(other considered titles: "The Sword of Damacles", "Gnawing my leg off...")
Friday, Dottie's day off as she worked the weekend, we had our annual appointment with one of H&R Block's associates. The wife of a former coworker, downsized out of her job when a national chain bought the local bank she had worked in for 20 years, she is very good at what she does and has helped steer us in a "better direction" several times through the years.
It wasn't a good day to begin with, as it would have been Dad's 82nd birthday and it's still very hard going into this 26th year without him not to be a bit resentful thinking of all that might have been.
Nonetheless, since we finally had the last of the paperwork Dottie really wanted to get this done. We expected about $1500 back from the Federal and were hoping to use it to pay what we knew we were going to owe the State...
We knew we were going to owe them because when I took the "buyout" from GM last year they took out the Federal taxes they were supposed to, but conveniently and despite my having asked them to, forgot to withhold the State taxes. I caught the error and figured out the proper amount, opening our first savings account in 30 years with it.
What I didn't know until Friday was that since the "buyout" was paid out of our Union retirement fund, the Fed treats it like an IRA and since I'm not 55 I was liable for a 10% penalty for "early withdrawal"! So not only was I not getting back the $1500, but owed another $3000 besides! To go along with that, the lines that transfer to the State return meant that instead of owing the $2400 I had figured, I owed them an extra $700 as well. My former co-worker's wife is now very worried about what they may have in store for him because he along with many others are considering taking the current buyout!
When my son moved last fall he had two households going at the same time and there was a "limbo" period between his last check from his old job and his first on a twice monthly pay period at his new one, plus moving and start-up expenses, etc.. I lent him most of what was in the savings account on condition that I needed it back by April 15th. We had hoped to pay the State with what we got back from the Federal and what was left in the savings account and take the pressure off him...
I had used that buyout money to pay off 4 credit accounts, one of which we kept for the unexpected. The unexpected plumbing bill last fall...most of Christmas...now the big "hit" for this Federal tax penalty as there was a discounted "transaction" fee for paying it through Block, or so they thought...right up until you click "send"!
I always knew I was going back to work, in fact I had tried to pick up a job late last summer though for some reason it "fell through". Dottie kept telling me to wait until after the holidays, etc., because so many other things pop up and each day something unexpected still seems to arise.
Now it seems it's time to begin a job search in earnest, in fact I filed an app on Saturday I haven't told her about yet for fear it will fall through like that last one did.
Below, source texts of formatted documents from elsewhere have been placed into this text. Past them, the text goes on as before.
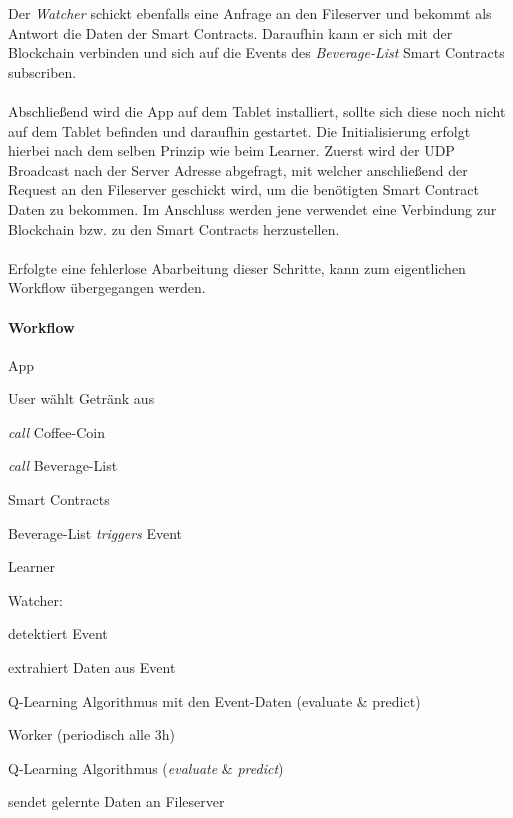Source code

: Der \textit{Watcher} schickt ebenfalls eine Anfrage an den Fileserver und bekommt als Antwort die Daten der Smart Contracts. Daraufhin kann er sich mit der Blockchain verbinden und sich auf die Events des \textit{Beverage-List} Smart Contracts subscriben.\\\\
Abschließend wird die App auf dem Tablet installiert, sollte sich diese noch nicht auf dem Tablet befinden und daraufhin gestartet. Die Initialisierung erfolgt hierbei nach dem selben Prinzip wie beim Learner. Zuerst wird der UDP Broadcast nach der Server Adresse abgefragt, mit welcher anschließend der Request an den Fileserver geschickt wird, um die benötigten Smart Contract Daten zu bekommen. Im Anschluss werden jene verwendet eine Verbindung zur Blockchain bzw. zu den Smart Contracts herzustellen.
\\\\
Erfolgte eine fehlerlose Abarbeitung dieser Schritte, kann zum eigentlichen Workflow übergegangen werden.
\clearpage
\paragraph{Workflow}
\begin{legal}
	\item {App}
	\begin{legal}
		\item User wählt Getränk aus
		\item \textit{call} Coffee-Coin
		\item \textit{call} Beverage-List
	\end{legal}
				      	       	                            
	\item Smart Contracts
	\begin{legal}
		\item Beverage-List \textit{triggers} Event
	\end{legal}
				      	       	                              
	\item Learner
	\begin{legal}
		\item Watcher:
		\begin{legal}
			\item detektiert Event
			\item extrahiert Daten aus Event
			\item {} Q-Learning Algorithmus mit den Event-Daten (evaluate \& predict)
		\end{legal}
		\item Worker (periodisch alle 3h)
		\begin{legal}
			\item {} Q-Learning Algorithmus (\textit{evaluate} \& \textit{predict})
			\item sendet gelernte Daten an Fileserver
		\end{legal}
	\end{legal}
\end{legal}

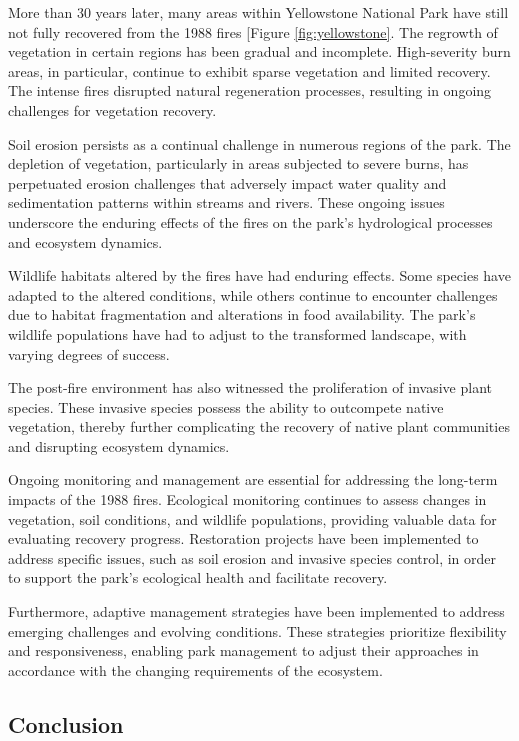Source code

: \documentclass[
  12 pt,
]{Nemilov}
\begin{document}
More than 30 years later, many areas within Yellowstone National Park have still not fully recovered from the 1988 fires {[}Figure \ref{fig:yellowstone}\citep{li2022analyzing, nasa-yellowstone, romme2004ten, romme2011twenty}. The regrowth of vegetation in certain regions has been gradual and incomplete. High-severity burn areas, in particular, continue to exhibit sparse vegetation and limited recovery. The intense fires disrupted natural regeneration processes, resulting in ongoing challenges for vegetation recovery.

Soil erosion persists as a continual challenge in numerous regions of the park. The depletion of vegetation, particularly in areas subjected to severe burns, has perpetuated erosion challenges that adversely impact water quality and sedimentation patterns within streams and rivers. These ongoing issues underscore the enduring effects of the fires on the park's hydrological processes and ecosystem dynamics.

Wildlife habitats altered by the fires have had enduring effects. Some species have adapted to the altered conditions, while others continue to encounter challenges due to habitat fragmentation and alterations in food availability. The park's wildlife populations have had to adjust to the transformed landscape, with varying degrees of success.

The post-fire environment has also witnessed the proliferation of invasive plant species. These invasive species possess the ability to outcompete native vegetation, thereby further complicating the recovery of native plant communities and disrupting ecosystem dynamics.

Ongoing monitoring and management are essential for addressing the long-term impacts of the 1988 fires. Ecological monitoring continues to assess changes in vegetation, soil conditions, and wildlife populations, providing valuable data for evaluating recovery progress. Restoration projects have been implemented to address specific issues, such as soil erosion and invasive species control, in order to support the park's ecological health and facilitate recovery.

Furthermore, adaptive management strategies have been implemented to address emerging challenges and evolving conditions. These strategies prioritize flexibility and responsiveness, enabling park management to adjust their approaches in accordance with the changing requirements of the ecosystem.

\subsection{Conclusion}\label{conclusion}
\end{document}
After I start some laundry I'm going to read up on a couple more and perhaps file them. I'm trying to avoid her days off so we don't lose our time together, which may be overidden by the necessity to start bringing in "some green" sooner rather than later.
Things are still "tight" for my son and his wife, especially now that she has moved back to D.C. with him and enrolled in graduate school. They are hoping she picks up a job soon and things will ease for them. If it doesn't, that card will be maxed again soon.
The lady at Block sent me home to make phone calls before she filed that, hoping that between the people that handle our benefits, our Union and GM someone would have decided they needed to do something about this. Fidelity said they told GM there was a problem before it was ever done; the Union said that there were rumors that GM was going to do something about it and gave me a GM number to call; GM says they will issue information in March or April...
I'm not holding my breath!
We had already agreed, knowing that we needed to "tighten our belts" anyway, that we weren't doing anything for each other for Valentine's Day. Friday we splurged and bought a "cheap" tray of steaks ($10 for four) at Sam's and a small tray of mushrooms when we bought milk for the week. While she was at work on Saturday I dug out a heart-shaped baking pan I had bought years ago and made a tray of brownies for her.
We will get through this, somehow, though it never seems like it in the beginning.
Don't know why George and Paul are echoing in the back of my mind now...
"Let me tell you
How it will be.
There's one for you,
Nineteen for me,
'Cause I'm the taxman.
Yeah, I'm the taxman.
Should five percent
Appear too small,
Be thankful I don't
Take it all..."
May the week be kind to each of you!